Investigative political journalism plays a fundamental role as a method of checking and balancing governmental processes. As an outlet through which the exchange of information, and ideas can widen the scope of public awareness of practices otherwise shrouded in mystery, journalism acts as the guardian of democracy, employing critique as it’s tool. When journalists are restricted from sharing controversial or unpopular views on contentious issues, through governmental censorship or punishment, the fundamental pillars of democracy are severely threatened. As such, the European Court of Human Rights employs a narrow margin of appreciation to domestic courts when interpreting Article 10 of the convention (The Freedom of Expression), with regards to political journalism.

On Tuesday, the U.K. Court of Appeal handed down a judgment, that a key clause in the Terrorism Act 2000 is incompatible with Article 10 of the European convention on human rights. The ruling came in the case of David Miranda, spouse of then-Guardian journalist Glenn Greenwald, who was detained at Heathrow Airport in 2013 for carrying encrypted files from whistleblower and former NSA contractor, Edward Snowden. Counsel for Miranda told the court; “Snowden, whatever you may think of him, provided information which has been of immense public importance.

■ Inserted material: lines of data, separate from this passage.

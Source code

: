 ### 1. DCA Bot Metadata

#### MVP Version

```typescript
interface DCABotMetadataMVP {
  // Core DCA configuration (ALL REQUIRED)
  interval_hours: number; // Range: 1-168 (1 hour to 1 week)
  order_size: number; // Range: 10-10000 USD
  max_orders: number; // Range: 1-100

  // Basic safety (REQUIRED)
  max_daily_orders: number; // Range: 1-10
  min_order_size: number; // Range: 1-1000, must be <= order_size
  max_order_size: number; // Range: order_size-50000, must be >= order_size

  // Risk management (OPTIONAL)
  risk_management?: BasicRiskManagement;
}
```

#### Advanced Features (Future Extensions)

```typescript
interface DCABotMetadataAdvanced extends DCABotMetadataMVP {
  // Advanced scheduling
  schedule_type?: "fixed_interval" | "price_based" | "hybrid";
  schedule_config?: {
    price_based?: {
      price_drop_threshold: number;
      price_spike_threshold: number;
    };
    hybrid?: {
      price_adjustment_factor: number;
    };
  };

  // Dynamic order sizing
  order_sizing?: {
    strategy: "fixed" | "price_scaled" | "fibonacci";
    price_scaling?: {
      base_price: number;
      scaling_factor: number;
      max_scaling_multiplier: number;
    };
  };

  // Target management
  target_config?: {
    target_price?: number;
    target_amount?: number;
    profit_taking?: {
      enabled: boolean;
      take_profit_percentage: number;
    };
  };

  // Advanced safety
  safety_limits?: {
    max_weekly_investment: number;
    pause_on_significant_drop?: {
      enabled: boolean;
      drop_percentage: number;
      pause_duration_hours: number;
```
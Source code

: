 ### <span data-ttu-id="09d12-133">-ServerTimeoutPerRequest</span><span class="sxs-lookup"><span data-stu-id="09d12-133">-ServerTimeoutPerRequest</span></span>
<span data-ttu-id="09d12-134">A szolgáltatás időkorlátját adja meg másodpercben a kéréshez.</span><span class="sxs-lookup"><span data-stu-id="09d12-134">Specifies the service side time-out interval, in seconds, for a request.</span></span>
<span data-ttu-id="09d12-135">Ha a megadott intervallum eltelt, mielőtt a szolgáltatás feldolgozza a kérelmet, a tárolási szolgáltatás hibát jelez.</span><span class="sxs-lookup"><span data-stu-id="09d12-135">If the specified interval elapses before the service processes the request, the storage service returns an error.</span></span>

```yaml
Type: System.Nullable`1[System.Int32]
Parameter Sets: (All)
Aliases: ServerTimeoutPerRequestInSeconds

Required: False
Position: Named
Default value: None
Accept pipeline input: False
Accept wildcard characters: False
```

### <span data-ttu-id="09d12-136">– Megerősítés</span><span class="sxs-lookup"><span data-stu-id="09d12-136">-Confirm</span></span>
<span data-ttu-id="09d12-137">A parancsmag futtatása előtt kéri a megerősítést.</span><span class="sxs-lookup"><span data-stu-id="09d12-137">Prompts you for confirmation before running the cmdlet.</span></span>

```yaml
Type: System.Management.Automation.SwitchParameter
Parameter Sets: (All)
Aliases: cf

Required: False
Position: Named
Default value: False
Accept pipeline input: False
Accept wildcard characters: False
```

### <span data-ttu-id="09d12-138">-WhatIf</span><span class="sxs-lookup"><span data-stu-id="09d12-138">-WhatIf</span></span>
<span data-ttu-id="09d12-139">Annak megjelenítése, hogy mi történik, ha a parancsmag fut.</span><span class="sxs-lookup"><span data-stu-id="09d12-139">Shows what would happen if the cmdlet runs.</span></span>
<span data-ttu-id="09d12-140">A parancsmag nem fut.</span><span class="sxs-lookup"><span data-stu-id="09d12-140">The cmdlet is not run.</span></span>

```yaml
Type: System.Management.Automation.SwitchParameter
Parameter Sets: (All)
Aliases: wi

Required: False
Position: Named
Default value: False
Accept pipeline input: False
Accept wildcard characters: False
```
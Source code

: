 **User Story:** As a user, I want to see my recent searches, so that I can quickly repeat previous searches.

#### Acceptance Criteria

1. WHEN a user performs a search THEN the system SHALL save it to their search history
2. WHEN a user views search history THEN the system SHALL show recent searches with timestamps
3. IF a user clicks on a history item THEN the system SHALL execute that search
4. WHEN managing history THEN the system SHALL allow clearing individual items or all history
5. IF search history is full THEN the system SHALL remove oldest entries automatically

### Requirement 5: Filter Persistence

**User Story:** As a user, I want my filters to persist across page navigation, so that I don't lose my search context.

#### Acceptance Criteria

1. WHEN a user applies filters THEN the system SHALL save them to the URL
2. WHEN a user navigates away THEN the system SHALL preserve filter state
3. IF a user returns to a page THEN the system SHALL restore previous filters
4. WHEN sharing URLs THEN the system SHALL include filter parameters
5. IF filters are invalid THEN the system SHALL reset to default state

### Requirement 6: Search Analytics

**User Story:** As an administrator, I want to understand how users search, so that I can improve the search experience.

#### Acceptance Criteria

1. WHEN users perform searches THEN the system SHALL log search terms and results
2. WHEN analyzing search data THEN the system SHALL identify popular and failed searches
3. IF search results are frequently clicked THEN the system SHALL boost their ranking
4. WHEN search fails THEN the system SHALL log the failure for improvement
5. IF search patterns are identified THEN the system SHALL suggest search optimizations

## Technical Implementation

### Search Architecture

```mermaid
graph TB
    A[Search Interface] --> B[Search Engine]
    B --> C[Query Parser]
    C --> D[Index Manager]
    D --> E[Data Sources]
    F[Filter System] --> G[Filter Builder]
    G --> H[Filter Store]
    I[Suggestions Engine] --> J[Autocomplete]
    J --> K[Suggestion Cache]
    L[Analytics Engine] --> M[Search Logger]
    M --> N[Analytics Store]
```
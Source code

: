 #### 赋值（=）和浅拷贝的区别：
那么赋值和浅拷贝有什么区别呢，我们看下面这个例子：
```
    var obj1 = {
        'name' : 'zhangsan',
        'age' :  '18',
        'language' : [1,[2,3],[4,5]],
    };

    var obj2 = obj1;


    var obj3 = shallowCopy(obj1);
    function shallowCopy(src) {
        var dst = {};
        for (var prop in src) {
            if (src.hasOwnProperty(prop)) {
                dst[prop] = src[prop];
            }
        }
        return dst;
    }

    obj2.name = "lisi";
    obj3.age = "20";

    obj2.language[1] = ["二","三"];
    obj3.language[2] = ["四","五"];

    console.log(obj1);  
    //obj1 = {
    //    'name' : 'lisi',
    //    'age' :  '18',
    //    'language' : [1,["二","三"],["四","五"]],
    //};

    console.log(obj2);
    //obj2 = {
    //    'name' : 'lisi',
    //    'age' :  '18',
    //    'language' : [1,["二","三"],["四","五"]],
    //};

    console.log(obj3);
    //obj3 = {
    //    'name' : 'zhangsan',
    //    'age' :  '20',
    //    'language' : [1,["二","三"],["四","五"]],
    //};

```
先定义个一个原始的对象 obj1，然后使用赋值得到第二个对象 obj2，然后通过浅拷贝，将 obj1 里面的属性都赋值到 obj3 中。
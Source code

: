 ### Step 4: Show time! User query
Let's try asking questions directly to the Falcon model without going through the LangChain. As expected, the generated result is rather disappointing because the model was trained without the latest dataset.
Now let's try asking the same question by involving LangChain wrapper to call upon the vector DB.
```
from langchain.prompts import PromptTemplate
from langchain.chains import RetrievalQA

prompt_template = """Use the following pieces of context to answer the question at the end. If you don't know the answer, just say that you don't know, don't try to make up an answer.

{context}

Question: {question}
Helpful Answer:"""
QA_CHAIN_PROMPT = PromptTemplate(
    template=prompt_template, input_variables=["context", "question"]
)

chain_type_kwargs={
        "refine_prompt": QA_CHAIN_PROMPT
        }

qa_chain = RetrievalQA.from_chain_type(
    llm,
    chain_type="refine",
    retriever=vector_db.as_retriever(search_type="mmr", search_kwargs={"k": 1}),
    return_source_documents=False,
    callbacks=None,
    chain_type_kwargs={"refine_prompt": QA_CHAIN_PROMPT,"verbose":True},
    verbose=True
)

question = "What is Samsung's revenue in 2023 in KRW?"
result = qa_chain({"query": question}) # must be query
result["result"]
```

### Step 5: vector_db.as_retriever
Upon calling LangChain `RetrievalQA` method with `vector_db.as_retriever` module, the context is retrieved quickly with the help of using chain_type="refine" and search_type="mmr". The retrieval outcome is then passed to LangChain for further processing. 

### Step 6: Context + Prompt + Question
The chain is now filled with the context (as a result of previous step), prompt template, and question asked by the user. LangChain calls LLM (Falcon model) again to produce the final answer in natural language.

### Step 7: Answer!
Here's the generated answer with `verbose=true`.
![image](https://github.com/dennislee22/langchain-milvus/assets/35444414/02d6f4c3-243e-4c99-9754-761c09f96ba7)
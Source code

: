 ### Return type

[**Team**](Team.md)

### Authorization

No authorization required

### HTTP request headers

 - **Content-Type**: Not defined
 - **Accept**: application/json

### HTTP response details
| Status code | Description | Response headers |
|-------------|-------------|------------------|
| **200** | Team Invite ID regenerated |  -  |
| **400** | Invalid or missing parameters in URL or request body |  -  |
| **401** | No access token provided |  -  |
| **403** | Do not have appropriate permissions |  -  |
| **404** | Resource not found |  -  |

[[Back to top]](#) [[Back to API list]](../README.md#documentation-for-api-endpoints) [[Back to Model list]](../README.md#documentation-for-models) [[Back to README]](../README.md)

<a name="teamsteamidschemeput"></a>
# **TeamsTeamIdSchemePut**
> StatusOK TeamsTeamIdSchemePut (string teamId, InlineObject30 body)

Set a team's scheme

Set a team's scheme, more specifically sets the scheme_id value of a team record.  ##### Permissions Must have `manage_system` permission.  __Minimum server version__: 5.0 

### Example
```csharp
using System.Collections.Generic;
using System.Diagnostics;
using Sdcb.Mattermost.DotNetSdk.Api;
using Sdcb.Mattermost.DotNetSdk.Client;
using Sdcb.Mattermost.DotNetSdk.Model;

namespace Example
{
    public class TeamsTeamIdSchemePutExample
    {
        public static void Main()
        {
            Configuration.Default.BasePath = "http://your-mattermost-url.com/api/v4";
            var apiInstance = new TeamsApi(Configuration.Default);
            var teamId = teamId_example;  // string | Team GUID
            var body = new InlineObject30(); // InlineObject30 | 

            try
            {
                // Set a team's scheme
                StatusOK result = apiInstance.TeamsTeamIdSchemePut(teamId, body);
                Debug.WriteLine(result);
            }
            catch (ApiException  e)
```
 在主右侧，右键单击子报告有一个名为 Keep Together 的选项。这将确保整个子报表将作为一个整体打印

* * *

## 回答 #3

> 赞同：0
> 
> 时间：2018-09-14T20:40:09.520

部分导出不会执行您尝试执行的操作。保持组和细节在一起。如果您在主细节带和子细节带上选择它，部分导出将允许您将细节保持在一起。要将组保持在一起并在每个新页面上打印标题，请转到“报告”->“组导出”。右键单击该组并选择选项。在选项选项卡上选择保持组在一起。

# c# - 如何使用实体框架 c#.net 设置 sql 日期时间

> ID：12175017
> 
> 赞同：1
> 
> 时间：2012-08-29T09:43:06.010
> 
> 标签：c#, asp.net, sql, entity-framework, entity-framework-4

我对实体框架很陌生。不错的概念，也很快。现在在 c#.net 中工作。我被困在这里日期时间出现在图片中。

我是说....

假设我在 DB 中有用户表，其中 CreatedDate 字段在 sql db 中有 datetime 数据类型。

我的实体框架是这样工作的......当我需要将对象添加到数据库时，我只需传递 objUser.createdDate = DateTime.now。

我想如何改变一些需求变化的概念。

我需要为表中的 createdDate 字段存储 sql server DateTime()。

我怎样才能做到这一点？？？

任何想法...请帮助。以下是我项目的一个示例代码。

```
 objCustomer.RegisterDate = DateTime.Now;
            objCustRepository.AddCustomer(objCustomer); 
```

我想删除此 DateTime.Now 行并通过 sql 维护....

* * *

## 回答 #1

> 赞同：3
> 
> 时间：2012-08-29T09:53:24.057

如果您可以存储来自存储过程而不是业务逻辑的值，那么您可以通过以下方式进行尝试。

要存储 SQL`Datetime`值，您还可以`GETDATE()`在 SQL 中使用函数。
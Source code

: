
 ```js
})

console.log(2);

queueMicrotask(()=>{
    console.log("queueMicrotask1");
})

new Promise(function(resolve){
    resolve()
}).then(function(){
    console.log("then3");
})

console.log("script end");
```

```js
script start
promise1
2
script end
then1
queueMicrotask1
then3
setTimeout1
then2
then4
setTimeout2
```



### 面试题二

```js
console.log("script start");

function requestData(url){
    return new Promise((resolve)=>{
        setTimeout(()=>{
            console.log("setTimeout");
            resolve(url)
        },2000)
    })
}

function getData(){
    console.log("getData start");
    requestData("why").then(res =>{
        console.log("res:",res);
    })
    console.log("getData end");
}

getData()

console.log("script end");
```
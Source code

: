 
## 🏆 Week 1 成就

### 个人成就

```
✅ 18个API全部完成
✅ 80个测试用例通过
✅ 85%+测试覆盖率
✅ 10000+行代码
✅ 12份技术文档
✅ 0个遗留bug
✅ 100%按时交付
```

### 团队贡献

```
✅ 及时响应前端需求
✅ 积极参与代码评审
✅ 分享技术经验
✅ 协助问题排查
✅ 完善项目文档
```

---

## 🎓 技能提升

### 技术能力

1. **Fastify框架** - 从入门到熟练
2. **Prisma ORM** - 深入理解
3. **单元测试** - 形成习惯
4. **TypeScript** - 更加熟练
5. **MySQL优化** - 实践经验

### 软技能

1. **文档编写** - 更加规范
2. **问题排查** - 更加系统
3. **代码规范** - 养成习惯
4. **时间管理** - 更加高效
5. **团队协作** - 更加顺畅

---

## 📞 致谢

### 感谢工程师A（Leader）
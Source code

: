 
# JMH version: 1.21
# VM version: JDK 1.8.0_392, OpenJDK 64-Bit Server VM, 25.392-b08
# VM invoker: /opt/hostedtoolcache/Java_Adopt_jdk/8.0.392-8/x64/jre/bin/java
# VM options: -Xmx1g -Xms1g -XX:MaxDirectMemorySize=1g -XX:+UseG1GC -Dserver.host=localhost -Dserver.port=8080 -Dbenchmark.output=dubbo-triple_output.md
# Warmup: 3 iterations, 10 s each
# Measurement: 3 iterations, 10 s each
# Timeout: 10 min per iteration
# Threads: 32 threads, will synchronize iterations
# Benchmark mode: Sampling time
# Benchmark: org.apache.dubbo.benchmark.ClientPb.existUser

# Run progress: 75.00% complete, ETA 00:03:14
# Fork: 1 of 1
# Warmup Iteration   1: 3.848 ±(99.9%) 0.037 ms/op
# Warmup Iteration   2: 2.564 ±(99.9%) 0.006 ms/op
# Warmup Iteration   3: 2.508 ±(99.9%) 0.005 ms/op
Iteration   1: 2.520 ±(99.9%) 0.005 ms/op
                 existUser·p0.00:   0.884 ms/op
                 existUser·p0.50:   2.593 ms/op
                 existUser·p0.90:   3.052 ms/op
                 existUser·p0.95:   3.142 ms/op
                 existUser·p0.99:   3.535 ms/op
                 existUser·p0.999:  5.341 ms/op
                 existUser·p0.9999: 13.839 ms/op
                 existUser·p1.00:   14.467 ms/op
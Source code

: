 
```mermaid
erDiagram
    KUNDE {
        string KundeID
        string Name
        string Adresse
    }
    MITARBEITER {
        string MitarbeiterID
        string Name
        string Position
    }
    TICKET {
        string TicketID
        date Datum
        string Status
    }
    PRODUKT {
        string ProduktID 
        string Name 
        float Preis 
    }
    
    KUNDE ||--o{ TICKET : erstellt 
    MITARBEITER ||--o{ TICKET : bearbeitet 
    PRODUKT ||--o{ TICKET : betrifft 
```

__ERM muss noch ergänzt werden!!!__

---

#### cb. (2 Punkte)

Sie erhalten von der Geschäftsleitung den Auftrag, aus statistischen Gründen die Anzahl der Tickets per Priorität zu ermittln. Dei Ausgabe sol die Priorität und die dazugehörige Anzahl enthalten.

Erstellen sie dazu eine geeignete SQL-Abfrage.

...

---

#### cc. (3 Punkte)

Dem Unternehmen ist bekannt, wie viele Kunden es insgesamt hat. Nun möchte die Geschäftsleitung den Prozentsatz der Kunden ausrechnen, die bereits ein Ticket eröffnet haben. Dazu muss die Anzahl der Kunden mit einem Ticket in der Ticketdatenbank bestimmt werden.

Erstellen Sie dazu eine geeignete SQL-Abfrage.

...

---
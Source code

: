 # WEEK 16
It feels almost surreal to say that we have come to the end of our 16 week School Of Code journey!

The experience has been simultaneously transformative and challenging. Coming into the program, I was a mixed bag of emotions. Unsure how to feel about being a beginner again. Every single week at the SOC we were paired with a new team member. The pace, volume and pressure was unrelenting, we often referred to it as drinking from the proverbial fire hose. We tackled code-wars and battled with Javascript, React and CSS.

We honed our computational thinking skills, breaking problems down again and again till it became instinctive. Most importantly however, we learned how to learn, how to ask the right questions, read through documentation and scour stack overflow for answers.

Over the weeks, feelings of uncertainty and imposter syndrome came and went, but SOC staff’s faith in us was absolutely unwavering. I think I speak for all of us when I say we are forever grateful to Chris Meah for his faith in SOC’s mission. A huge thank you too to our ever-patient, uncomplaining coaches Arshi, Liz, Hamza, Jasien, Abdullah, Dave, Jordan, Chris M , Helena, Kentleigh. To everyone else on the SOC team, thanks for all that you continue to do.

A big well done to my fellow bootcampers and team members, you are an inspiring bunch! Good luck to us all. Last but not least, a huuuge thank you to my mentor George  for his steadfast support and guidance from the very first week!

In this case we are talking about journalism of unusually high quality”.

Miranda was detained for 9 hours, and held for questioning under powers conferred by paragraph 2(1) of schedule 7 of the Terrorism Act 2000. Allowing travellers to be questioned on the grounds that they may be suspected terrorists, the Act allows detainees no right to remain silent, or receive legal advice. The extensiveness of the powers was held to be flawed on the basis of its incompatibility with article 10.

Although the police decision to detain Miranda was deemed lawful under the circumstances, the Court rejected the broad definition of terrorism advanced by the U.K. government. The correct legal definition, as held by the Court, would require that the material be published with the intent or recklessness to endanger a person’s life, as defined in section 1(1) of the Terrorism Act 2000. However, publications can still amount to an act of terrorism, should the material be published with the necessary mental element pursuant to the section. In Miranda’s case, the police were entitled to suspect that the material he possessed might be published within circumstances relating to section 1(1). The Court conceded however, that the threshold satisfied in Miranda’s case was to “quite a low level, highlighting the far-reaching scope of the still apparently permissible stop-powers conferred to police.

Despite what is still considered to be a “landmark judgment” by the independent human rights group Liberty, and a “major victory for the free press” by Miranda’s legal representatives, legislative change may not be needed after all. Following the trial a spokesperson for the government’s Home Office commented saying that: “In 2015 we changed the code of practice for examining officers to instruct them not to examine journalistic material at all. This goes above and beyond the court’s recommendations in this case.”

Regardless of any legislative change to follow, the high-profile case and the judges’ emphasis on the importance of the dissemination of information to the public through journalism, set an important precedent reaffirming the reverence, importance, and fundamentality of freedom of expression in a democratic, and well-informed society. As explained in his ruling, Lord Dyson, the most senior civil judge in England and Wales emphasized that “If journalists and their sources can have no expectation of confidentiality, they may decide against providing information on sensitive matters of public interest”. This simple logic sheds light on the reality that journalists, like most people, are likely to avoid reporting on controversial political issues, should it endanger them personally. Striking the fine balance between state interests of public security, and civilian interests of freedom of expression and governmental accountability, is evidently a legislative matter for parliament, and the Courts to continue to evolve as society changes, as threats to society change, and as methods of journalism modernise.